I understand the reasoning in that the faulty node thought it was one of the 5 close group nodes for too many chunks that it really wasn’t and the PR will fix that

But the unintended consequence of deleting all the records that the node is not responsible for means there will be zero inactive nodes. Now the bit I was told was that these inactive records can be activated again if another node near by leaves and the node becomes responsible for any of those inactive records thus saving a lot of network traffic during churn when a node leaves. This PR according to the description wipes that feature out and the savings are now lost.

If you only removed completely the records nowhere near that node, like not even within the neighbourhood then that is a good thing, but if the record is only a couple of steps away from being in the group of chunks the node is responsible for then it would be good to keep it in the inactive list (if there is room). Otherwise deleting them all means we lose a valuable feature

1 Like

that’s the un-relevant records that got cleaned up.

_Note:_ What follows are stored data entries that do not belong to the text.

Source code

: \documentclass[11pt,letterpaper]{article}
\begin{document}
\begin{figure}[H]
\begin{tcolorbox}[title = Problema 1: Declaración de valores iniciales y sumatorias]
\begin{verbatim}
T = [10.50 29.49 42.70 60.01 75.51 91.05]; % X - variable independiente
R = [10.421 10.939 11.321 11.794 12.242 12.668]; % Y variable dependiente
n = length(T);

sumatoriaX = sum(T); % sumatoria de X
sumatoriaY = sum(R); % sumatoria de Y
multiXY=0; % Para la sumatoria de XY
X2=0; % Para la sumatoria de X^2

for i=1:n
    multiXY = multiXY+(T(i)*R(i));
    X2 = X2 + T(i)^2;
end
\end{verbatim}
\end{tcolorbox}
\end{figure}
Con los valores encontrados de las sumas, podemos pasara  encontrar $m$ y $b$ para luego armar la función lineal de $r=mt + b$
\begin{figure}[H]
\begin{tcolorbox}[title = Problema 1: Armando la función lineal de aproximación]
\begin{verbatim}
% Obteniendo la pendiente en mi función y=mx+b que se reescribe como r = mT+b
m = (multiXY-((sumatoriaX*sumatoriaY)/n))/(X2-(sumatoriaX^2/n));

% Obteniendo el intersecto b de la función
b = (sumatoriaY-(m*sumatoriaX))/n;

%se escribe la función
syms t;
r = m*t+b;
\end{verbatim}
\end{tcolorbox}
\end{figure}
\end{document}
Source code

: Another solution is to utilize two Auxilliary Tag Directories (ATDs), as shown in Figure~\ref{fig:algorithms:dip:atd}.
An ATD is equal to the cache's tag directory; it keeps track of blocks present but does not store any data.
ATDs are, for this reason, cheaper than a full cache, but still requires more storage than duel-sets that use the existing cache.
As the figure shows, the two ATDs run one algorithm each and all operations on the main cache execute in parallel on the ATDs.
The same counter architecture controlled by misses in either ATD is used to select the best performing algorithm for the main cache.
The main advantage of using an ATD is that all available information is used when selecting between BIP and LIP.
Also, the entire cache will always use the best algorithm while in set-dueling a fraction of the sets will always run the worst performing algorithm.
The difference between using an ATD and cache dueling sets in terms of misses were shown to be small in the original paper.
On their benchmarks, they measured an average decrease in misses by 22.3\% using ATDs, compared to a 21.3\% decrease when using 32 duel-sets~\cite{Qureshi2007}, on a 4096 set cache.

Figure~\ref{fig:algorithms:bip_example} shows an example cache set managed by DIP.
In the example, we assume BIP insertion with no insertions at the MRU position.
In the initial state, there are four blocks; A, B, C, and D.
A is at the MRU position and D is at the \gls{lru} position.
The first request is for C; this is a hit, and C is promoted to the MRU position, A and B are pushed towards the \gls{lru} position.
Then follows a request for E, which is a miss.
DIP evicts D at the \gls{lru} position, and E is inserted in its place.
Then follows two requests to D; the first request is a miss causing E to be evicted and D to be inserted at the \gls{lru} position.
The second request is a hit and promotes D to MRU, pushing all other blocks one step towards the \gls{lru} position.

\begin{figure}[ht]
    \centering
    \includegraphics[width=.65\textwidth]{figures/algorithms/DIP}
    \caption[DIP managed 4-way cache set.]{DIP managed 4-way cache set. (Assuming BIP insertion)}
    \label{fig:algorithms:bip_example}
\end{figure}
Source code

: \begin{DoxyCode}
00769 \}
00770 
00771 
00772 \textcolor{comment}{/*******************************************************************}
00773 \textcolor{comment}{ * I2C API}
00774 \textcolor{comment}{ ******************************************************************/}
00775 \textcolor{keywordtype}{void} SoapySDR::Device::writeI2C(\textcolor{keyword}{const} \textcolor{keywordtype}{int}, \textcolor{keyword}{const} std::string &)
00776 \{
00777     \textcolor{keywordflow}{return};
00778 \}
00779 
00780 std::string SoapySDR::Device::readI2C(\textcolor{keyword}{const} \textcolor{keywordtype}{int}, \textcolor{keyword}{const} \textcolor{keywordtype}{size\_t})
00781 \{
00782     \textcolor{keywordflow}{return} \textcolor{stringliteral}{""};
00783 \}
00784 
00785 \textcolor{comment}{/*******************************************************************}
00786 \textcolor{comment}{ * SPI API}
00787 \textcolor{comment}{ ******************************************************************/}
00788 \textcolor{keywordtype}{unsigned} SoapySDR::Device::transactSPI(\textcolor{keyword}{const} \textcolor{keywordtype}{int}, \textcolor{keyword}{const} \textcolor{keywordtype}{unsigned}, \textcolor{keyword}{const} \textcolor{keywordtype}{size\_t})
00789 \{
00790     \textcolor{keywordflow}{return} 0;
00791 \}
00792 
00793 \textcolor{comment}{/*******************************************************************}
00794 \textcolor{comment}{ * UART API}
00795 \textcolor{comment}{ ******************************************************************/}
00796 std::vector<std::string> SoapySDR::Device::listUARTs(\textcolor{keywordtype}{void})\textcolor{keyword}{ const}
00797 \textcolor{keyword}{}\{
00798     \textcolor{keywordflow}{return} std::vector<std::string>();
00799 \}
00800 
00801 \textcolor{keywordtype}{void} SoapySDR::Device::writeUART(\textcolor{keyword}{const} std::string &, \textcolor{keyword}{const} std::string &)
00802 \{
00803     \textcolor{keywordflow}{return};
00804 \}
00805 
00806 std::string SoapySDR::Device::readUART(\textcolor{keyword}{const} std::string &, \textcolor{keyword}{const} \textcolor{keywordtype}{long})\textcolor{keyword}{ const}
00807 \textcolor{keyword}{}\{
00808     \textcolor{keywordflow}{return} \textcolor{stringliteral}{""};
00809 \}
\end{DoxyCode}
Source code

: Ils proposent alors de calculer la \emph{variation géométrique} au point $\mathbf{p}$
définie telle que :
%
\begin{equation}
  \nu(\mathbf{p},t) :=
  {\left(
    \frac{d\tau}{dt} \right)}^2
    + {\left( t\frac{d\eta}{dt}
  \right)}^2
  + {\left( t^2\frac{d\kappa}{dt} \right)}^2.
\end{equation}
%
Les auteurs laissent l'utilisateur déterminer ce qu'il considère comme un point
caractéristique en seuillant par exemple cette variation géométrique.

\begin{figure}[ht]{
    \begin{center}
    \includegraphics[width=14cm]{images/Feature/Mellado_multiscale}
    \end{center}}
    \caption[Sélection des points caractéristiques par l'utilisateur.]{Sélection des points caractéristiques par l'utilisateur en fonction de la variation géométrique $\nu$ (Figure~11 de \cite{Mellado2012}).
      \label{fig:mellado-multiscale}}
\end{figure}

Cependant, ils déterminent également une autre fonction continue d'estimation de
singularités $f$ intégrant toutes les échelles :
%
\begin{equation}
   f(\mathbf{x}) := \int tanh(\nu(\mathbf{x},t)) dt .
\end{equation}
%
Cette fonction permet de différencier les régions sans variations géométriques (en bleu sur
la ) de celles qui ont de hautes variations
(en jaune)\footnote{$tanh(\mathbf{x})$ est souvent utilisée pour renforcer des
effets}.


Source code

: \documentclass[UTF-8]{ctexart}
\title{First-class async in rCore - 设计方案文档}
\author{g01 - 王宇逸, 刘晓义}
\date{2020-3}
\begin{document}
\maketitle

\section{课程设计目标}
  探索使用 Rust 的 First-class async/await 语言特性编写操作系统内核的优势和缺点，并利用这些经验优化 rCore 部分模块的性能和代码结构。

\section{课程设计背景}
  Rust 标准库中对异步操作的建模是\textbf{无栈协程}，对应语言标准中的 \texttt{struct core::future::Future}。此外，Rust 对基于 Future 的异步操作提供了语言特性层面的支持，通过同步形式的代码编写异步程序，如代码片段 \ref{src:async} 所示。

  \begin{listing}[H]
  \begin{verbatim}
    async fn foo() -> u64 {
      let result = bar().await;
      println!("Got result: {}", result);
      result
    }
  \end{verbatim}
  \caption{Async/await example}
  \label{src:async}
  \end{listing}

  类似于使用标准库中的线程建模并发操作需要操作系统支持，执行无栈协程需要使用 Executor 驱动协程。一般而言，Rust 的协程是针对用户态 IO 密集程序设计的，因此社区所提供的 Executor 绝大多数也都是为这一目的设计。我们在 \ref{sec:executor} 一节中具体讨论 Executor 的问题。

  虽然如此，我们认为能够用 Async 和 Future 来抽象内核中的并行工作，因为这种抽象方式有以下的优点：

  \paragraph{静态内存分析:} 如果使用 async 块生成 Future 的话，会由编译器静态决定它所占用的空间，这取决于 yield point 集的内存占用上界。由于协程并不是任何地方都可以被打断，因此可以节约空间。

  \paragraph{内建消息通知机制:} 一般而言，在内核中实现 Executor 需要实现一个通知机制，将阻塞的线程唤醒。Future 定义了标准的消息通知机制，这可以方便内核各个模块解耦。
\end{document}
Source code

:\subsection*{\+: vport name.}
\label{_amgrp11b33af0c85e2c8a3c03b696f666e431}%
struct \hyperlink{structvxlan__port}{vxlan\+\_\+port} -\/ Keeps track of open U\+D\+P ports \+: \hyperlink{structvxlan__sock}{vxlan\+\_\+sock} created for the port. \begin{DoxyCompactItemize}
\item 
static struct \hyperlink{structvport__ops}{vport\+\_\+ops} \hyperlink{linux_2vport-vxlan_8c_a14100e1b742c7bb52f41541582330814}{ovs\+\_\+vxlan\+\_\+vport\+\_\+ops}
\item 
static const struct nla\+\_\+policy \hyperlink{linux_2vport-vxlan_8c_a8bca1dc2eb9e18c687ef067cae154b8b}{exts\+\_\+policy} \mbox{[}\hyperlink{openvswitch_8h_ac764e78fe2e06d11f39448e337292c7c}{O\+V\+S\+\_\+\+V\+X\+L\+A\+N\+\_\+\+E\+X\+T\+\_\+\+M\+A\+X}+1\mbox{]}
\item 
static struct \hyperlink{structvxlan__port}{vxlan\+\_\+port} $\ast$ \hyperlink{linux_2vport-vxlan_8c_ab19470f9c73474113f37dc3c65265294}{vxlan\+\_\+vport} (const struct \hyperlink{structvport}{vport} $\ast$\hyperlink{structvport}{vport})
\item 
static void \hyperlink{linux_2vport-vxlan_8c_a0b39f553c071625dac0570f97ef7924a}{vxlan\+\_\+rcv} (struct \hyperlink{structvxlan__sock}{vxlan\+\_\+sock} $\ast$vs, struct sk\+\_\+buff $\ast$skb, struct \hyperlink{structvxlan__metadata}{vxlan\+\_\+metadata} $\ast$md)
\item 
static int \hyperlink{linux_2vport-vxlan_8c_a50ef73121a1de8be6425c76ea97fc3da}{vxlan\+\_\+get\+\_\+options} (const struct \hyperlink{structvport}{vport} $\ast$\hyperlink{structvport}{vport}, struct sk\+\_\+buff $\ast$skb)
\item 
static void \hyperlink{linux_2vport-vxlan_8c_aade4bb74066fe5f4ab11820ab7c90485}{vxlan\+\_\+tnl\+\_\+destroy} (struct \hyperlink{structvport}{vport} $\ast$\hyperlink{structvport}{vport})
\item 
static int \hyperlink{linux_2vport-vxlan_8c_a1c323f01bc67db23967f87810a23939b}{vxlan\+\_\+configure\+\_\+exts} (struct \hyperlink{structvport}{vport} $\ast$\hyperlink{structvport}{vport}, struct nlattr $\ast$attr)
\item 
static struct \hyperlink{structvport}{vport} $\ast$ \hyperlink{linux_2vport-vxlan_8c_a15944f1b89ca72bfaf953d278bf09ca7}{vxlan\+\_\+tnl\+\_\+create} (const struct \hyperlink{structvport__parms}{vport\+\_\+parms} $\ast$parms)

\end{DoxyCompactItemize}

not exactly. as the relevant range is much wider than the close group range, there is high change that an active records will have more copies to be scattered across nodes.

not exactly. the fault is from too many nodes in the relevant range , not the close range. there is huge difference between two.

you mean inactive chunks ?

With a healthy network, this shall be rare to happen.
This will happen only when certain percentage of nodes got dropped out at the same time.

In a word, the relevant (i.e. active) records only affects the store_cost calculation.
Most of such records are many steps away from the close group records that node is really responsible for.
Hence, a small churning won’t have an effect on, even with all unrelevant (i.e. inactive) records removed.

1 Like

The PR will delete all the inactive records so only the 5 nodes will hold any record

yes, just a typo

Every time a new node enters it will gain records that are close to it. When it or another node very close to it leaves then some records will now have to be copied from another node. Before the PR with a healthy network there was always a good chance that many of these records were just sitting in the nodes gaining records inactive group.

But with the PR all the records being churned will have to be copied to nodes because those nodes removed all their inactive records. Basically there is no such thing as inactive because every cycle (hourly?) they are deleted

nope.
way more than 5 nodes will hold the unrelevant records.

Nope, the records supposed to be shifted are mostly relevant records.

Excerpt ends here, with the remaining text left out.